As you may already know having used Linux, you can get better driver support and acceleration (IIRC) if you use Linux-specific binary blob drivers, but they are a Bad Thing, for many many reasons: one being that they are not portable.

It is not really the fault of Linux or BSD or whatever free software you use: if the graphics card manufacturers don't release decent documentation, you can't really do much with the lump of silicon in your computer.

Date: 2006-11-15 10:31 pm (UTC)
From: [identity profile] miriam-e.livejournal.com
Hmmm... this is a little discouraging:
http://www.2cpu.com/forums/archive/index.php/t-45461.html

Date: 2006-11-15 05:02 am (UTC)
From: [identity profile] annie-lyne.livejournal.com
Network them together. Have your gateway on a Linux machine. Use one computer as a file server (not the gateway). Use the others as "terminals".

Just 2c ;)

Date: 2006-11-15 05:29 am (UTC)
From: [identity profile] miriam-e.livejournal.com
Yep, all my computers are networked together... even the Amiga!

Hmmm... I just typed out a reply and then realised the subtle difference between what you mean and what I was thinking. You're saying that the internet machine almost never needs to get its keyboard touched of screen turned on -- that after boot-up, the screen could be switched off and the keyboard put aside. The same with the big file server machine. I would use the fast work-horse machine, not only for writing, art, and world-building, but also internet access (transparently via the gateway machine), and would also transparently access stuff held on the file server.

Neat solution!

Don't know why I didn't think of it like that. Instead of using 3 machines that are networked, I just need to use one, accessing the 3 sets of resources.

Thank you!

Date: 2006-11-15 05:31 am (UTC)
From: [identity profile] miriam-e.livejournal.com
I say 3 machines, even though there are 6 because the others don't have universal, easy networking or else don't get connected often.
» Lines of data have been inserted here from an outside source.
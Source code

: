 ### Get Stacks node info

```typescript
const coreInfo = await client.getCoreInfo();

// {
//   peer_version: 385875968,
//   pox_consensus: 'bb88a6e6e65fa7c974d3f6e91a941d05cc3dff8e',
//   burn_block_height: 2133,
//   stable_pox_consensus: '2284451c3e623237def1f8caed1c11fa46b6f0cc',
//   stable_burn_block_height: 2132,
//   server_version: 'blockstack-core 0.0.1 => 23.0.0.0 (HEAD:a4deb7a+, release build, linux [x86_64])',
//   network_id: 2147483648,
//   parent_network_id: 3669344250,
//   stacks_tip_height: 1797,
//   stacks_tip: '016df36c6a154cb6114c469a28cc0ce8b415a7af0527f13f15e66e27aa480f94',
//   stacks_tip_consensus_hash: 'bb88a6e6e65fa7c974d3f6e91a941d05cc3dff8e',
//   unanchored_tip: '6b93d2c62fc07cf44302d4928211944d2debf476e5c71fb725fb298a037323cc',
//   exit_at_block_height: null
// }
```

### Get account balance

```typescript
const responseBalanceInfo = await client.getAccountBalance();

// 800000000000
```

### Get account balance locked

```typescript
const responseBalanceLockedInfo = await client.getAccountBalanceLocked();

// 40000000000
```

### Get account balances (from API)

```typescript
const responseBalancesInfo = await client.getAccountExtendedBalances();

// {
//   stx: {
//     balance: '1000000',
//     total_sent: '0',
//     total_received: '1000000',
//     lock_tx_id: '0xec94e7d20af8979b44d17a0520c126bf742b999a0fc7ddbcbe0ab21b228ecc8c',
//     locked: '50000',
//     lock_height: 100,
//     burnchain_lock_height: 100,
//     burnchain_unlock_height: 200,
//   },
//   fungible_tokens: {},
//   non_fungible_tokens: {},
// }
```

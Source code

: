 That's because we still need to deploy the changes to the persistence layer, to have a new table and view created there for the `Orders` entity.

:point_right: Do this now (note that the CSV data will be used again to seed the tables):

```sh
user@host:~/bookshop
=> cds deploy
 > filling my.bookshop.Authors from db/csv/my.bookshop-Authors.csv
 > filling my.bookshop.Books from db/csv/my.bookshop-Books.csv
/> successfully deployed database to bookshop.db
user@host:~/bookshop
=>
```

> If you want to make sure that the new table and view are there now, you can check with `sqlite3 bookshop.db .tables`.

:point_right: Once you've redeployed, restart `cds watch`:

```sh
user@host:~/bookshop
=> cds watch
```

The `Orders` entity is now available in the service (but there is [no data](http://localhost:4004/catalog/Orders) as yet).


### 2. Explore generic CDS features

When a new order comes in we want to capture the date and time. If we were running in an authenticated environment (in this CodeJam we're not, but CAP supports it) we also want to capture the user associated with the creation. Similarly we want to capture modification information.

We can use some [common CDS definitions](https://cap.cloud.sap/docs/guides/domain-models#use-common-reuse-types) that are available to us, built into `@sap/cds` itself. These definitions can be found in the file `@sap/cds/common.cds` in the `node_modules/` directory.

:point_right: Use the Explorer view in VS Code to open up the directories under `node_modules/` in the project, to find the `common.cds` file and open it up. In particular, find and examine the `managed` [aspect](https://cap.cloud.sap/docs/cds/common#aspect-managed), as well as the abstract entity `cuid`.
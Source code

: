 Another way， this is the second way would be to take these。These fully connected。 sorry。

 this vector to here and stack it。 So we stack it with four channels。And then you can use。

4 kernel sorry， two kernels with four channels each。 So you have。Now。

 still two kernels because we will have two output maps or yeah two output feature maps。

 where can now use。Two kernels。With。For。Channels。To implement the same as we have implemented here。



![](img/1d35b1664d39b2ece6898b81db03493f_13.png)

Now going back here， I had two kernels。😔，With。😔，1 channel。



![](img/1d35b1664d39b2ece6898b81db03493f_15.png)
Date: 2006-11-15 06:15 am (UTC)
From: [identity profile] annie-lyne.livejournal.com
Right. You use a single computer and access the resources on each computer remotely. If you leave your computers on continuously, you wouldn't even have to touch them at all, you can just maintain them if need be remotely through the network.

Date: 2006-11-15 12:15 pm (UTC)
ext_4268: (Default)
From: [identity profile] kremmen.livejournal.com
My solution is to use one machine as a file server running Linux. My two largest drives are just massive directories on my file server, both shared via samba so that all my Win98 machines can see them too. As the file server does nothing but serve files, it seldom uses >10% of its (Celeron/433) CPU. (Admittedly, it does have an ATA/100 card, since the MB is only ATA/33. Picked the card up for a few bucks on ebay.)

Date: 2006-11-15 10:34 pm (UTC)
From: [identity profile] miriam-e.livejournal.com
It definitely seems to be the way to go.

Date: 2006-11-16 01:02 am (UTC)
ext_4268: (Default)
From: [identity profile] kremmen.livejournal.com
Certainly gets around the scandisk issue. My 20GB Win98 drive has about 4GB used on it (among its 3 partitions). It takes maybe a minute for a full scandisk, and somewhat less to just do c: (which is a 2GB partition). The majority of files are over on the Linux box on ext3 filesystems.